There were a few other times you topped me, each of those times accompanied by your plea, "Remember me!" Each one was after something traumatic happened to you. After you'd recovered from the beating, and after particularly tough cases – especially the one when you found the body of the starved kid in the Rubber Maid container.

And each time, I've responded to your insecurity the only way I know how. "I could _never_ forget you, G!"


	3. Chapter 3: This Time, It was My Fault

Chapter 3

"Remember me!"

There has only ever been one time I've been the direct cause of you saying those two words to me.

It was a few months after I'd been rescued from the box. (You've always refused to call it a coffin, and won't let me, either.)

You were supposed to be working late, a favor for Grissom, I think.

I'd actually gotten off on time, and I had a stop to make before going home. My stop took me a good two hours, and I'd left my phone in the truck. You were supposed to be busy, not home sick.

I didn't check my phone when I climbed in the truck, my purchase safely tucked into my pocket, and I must have left it on silent at some point.

God, I didn't mean to freak you out like that!

You threw the door open nearly the instant you heard my key in the lock.

The look on your face nearly killed me. "Greg?" I asked in confusion and worry.

"I came home sick, and you weren't here. I called... kept getting your voice mail... so worried... Thought something... had happened... Thought you'd finally left," the last was said so quietly, I had to strain to hear you.

I think that if you'd been anyone else, I wouldn't be able to put up with your insecurity. But, you're Greg, crazy haired, ex-lab rat turned CSI, and the man I love!

Tears are flowing down your cheeks, so I pull you into a crushing hug.

"I'm so sorry! I didn't mean to worry you." Now, I'm pulling a small box from my pocket, dropping to one knee in the still open doorway. Stammering, I say, "Th-this isn't exactly how I imagined asking you this, but... Greg Sanders, will you marry me?"

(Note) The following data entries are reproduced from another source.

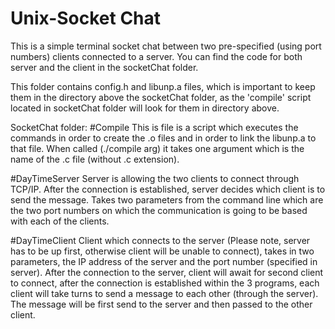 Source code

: # Unix-Socket Chat
This is a simple terminal socket chat between two pre-specified (using port numbers) clients connected to a server. 
You can find the code for both server and the client in the socketChat folder. 

This folder contains config.h and libunp.a files, which is important to keep them in the directory above the socketChat folder, as the 'compile' script located in socketChat folder will look for them in directory above.

SocketChat folder:
#Compile
This is file is a script which executes the commands in order to create the .o files and in order to link the libunp.a to that file.
When called (./compile arg) it takes one argument which is the name of the .c file (without .c extension).

#DayTimeServer
Server is allowing the two clients to connect through TCP/IP. 
After the connection is established, server decides which client is to send the message.
Takes two parameters from the command line which are the two port numbers on which the communication is going to be based with each of the clients.

#DayTimeClient
Client which connects to the server (Please note, server has to be up first, otherwise client will be unable to connect), takes in two parameters, the IP address of the server and the port number (specified in server).
After the connection to the server, client will await for second client to connect, after the connection is established within the 3 programs, each client will take turns to send a message to each other (through the server).
The message will be first send to the server and then passed to the other client.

Opening the box, I reveal matching gold bands. They each have several words engraved on them.

Your mouth falls open, and you look from me, to the rings. Then you're throwing your arms around me, screaming, "Yes! Oh, yes!"

Thumping down on my butt on the floor under your weight, I smile and pull you fully onto my lap.

Selecting the correct ring, I slide it onto your ring finger.

While I slide mine into place, you inspect yours. Your right index finger plays over the inscription as you read it.

You look at me questioningly, so I hold out my hand for you to read the inscription on my ring.

"Remember me!" you read aloud from my ring, eliciting my response from your own ring and my heart, "I could _never_ forget you, G!"

Placing my hand to the back of your neck, I pull your lips to mine.

Soon, we're in the bedroom, making slow, tender love. You murmur, "Remember me!" in my ear, and I reply, "I could _never_ forget you, G!"


	4. Chapter 4: The Last Time

Chapter 4

"Remember me!"

The last time I hear those two words are with your final exhalation.

A few months ago, you started getting these headaches. They were occurring too frequently for my peace of mind, and I tried to get you to go to the doctor, but you insisted they were nothing, merely a product of job related stress.

It wasn't until you collapsed one night on the job that I found out that the headaches weren't the only symptom.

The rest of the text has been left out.